このようにして、伊丹は江戸時代の間に、上等な日本酒の名産地として確固たる地位を築いていきました。
酒造りの物語が「日本遺産」に
酒造りから運搬・販売に至るまで、清酒のスタンダードを築いた伊丹と灘の酒造りは、2020年6月、『「伊丹諸白」と「灘の生一本」下り酒が生んだ銘醸地 伊丹と灘五郷』というストーリーで、文化庁により日本遺産に認定されました。
日本酒をテーマにした日本遺産は、全国初でした。
ストーリーの中には、酒造りを伝える歴史資料や道具、酒の運搬に貢献した「菰樽(こもだる)」(上の写真)の技術から、酒造りの作業に合わせて歌った「酒造り唄」まで、5市にまたがる52の文化財がふくまれています。

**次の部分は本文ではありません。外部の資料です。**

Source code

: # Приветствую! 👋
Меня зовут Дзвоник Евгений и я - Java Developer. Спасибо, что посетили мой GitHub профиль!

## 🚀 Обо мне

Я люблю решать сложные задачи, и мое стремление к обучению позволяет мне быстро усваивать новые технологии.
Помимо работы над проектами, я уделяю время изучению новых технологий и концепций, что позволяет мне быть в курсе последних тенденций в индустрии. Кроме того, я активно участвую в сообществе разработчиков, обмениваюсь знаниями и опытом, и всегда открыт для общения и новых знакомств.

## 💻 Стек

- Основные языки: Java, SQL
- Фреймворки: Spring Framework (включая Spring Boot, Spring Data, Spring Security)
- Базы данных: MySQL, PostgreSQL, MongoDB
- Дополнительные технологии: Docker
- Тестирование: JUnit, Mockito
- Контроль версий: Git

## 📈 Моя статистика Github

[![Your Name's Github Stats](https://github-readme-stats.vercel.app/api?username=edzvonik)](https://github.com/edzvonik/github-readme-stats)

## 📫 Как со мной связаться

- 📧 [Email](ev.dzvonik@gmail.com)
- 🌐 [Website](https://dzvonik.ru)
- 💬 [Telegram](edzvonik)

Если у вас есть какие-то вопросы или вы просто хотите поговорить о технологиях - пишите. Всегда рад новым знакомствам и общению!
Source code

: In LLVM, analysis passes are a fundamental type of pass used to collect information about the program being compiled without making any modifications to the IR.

伊丹の日本酒を学ぶー日本最古の酒蔵「旧岡田家住宅・酒蔵」
国指定重要文化財の「旧岡田家住宅・酒蔵」では、江戸時代の酒造りの様子や、清酒で栄えた伊丹の歴史について学ぶことができます。
もともと「伊丹郷町館」という名前で親しまれていた施設ですが、2022年4月に、市立伊丹ミュージアムの一部となり、新たに映像資料なども追加されました。
建物は正面から順に、「店舗」、「釜屋・洗い場」(酒造りの作業がおこなわれた場所)、「酒蔵」が連なった構造をしています。
最も古い「店舗」部分が建てられたのは、江戸前期の1674年。じつは、全国の酒蔵の中でも、建立時期がはっきりと判明しているのは非常に珍しいこと。旧岡田家住宅は、年代が確かな現存の酒蔵の中で、日本最古の蔵です。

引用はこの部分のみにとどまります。